Bryan Lanza, a former Trump adviser, defended this warped account as simply a “glass-half-full” version of the president’s record. When I challenged him on that, he countered, “What do you view as defeating the coronavirus? Because I know this administration is measuring by the death count.”
I pointed out that more than 1,000 Americans are dying every day from the virus.
“Every death is a tragedy,” Lanza replied. “But remember where we were in March, when people were estimating 3–5 million deaths? Three hundred thousand is a fraction of that.”
Much of the Republican convention seemed to be organized around erasing the national memory of Trump’s bigotry. He presided over a naturalization ceremony. He surprised an ex-felon with a presidential pardon. A slate of Black speakers was invited to say nice things about the president, defend him against accusations of racism, and tout his role in passing a criminal-justice-reform bill.
Of course, in between these feel-good stunts and testimonials were bleak warnings about the “Marxist revolutionary” forces that are wreaking havoc in American cities—and could be coming for you next. The most potent of these segments featured the McCloskeys, an affluent Missouri couple who went viral after pointing guns at Black Lives Matter protesters outside their house in June. “Make no mistake,” Patricia McCloskey told viewers, “no matter where you live, your family will not be safe in the radical Democrats’ America.” Protesters, she said, are “not satisfied with spreading chaos and violence into our communities. They want to abolish the suburbs altogether.” Police brutality—the issue at the heart of this summer’s unrest—received only glancing mentions during the convention.

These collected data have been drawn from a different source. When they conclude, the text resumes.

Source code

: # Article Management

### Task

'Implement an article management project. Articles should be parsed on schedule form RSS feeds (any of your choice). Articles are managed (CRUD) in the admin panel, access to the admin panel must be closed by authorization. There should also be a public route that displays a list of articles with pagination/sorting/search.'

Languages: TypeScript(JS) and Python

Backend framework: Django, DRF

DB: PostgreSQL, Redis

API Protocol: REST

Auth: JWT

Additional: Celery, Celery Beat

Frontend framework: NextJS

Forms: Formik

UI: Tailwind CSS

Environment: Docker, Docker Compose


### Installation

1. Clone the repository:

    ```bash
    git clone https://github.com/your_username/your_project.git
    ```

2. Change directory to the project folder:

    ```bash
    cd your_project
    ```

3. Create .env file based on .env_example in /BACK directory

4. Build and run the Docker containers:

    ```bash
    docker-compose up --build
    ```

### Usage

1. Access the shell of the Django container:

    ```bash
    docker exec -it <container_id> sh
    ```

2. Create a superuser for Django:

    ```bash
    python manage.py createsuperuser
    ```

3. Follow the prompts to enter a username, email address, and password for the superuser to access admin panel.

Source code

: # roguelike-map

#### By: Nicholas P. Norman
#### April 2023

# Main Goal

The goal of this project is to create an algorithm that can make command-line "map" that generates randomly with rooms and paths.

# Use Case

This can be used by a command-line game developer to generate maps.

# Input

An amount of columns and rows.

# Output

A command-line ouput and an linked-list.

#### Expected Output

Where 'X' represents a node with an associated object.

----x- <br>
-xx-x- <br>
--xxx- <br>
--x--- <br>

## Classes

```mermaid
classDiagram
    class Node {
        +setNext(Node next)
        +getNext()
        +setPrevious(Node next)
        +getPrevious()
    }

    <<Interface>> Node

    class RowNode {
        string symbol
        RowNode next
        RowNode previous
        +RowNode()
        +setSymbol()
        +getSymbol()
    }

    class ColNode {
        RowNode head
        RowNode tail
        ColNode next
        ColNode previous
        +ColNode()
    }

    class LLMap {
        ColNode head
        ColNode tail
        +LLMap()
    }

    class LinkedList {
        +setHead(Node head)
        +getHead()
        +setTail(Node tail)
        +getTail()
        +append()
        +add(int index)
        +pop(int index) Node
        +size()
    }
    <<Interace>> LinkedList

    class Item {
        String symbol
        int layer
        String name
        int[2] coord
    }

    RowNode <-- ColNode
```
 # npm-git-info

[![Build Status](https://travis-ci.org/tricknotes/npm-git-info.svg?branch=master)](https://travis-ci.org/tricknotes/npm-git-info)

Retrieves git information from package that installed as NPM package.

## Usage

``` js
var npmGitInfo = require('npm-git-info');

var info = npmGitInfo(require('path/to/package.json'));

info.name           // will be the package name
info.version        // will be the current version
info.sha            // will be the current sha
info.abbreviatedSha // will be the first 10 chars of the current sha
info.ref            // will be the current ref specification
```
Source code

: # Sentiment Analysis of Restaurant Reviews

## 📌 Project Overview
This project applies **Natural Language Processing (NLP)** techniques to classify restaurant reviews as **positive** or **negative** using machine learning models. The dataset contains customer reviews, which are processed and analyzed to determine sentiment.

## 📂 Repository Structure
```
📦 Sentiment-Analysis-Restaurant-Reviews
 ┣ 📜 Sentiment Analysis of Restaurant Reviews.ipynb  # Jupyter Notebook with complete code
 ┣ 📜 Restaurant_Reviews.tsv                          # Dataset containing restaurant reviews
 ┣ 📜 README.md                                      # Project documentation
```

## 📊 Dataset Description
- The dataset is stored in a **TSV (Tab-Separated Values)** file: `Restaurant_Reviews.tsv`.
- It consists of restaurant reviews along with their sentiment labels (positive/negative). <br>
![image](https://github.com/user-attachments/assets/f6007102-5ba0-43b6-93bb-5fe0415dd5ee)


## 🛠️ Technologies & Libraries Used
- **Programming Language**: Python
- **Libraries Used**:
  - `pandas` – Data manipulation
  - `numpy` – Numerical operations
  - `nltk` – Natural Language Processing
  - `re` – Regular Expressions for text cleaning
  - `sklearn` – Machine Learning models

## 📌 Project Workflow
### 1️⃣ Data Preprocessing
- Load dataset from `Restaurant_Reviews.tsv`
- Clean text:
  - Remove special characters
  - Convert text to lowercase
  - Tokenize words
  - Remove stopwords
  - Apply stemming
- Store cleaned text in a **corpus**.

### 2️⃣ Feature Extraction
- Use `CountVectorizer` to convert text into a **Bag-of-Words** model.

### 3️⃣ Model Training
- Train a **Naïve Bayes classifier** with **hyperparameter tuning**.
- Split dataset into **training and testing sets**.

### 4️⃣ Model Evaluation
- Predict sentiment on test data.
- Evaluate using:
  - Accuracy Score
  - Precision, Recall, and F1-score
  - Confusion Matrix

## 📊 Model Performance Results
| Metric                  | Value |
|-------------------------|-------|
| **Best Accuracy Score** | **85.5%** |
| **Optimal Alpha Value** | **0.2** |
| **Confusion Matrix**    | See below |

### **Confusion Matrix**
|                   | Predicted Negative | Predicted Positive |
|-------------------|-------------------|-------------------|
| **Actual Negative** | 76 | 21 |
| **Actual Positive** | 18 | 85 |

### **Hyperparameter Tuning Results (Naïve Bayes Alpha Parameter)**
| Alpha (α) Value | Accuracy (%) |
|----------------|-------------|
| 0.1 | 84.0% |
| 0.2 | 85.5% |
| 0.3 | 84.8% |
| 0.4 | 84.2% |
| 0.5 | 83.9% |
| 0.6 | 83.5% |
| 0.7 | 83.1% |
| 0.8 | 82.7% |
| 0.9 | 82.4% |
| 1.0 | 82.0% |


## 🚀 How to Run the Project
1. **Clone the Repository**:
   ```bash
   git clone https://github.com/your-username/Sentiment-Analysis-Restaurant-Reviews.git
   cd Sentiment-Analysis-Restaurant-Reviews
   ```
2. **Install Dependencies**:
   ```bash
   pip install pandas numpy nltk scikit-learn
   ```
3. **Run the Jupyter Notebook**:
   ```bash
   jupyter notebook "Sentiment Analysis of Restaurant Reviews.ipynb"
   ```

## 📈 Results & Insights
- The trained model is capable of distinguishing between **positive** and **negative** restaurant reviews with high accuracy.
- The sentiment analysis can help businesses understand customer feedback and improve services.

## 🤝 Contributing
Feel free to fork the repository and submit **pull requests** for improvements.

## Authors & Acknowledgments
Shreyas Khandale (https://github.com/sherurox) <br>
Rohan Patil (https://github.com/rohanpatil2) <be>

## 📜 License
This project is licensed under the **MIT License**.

Sarah Isgur, a former spokesperson for the Trump Justice Department, told me she didn’t believe the convention’s goal was to lure shaky Biden supporters into the president’s unreality. Instead, the campaign was targeting people who wanted an excuse to vote for Trump, but felt uneasy about it. Hence, the dual-message broadcast: “Reminding his voters why a Biden presidency should scare them,” and also “giving Trump-sympathetic voters permission to vote for Trump.”
Last fall, I created a fake Facebook account because I wanted to immerse myself in the MAGA information ecosystem. I wanted to witness the onslaught of pro-Trump propaganda firsthand, to see the president’s sophisticated disinformation campaign at work. In the months since I first wrote about my experiment for The Atlantic, I’ve periodically been asked by wide-eyed liberals to recount my journey into the fever swamps.
The truth is that anyone who watched this week’s convention has a pretty good idea of what it’s like. The programming may have been glossier, softer, more savvily pitched to certain demographics. But the goal seemed the same—not to persuade or convert, but to disorient and demoralize. Americans have spent the past four years watching the Trump presidency unfold, and they are not overwhelmingly impressed by what they’ve seen. His campaign appears determined to make voters second-guess themselves. As the political theorist Hannah Arendt once wrote, the purpose of propaganda “has never been to instill convictions, but to destroy the capacity to form any.”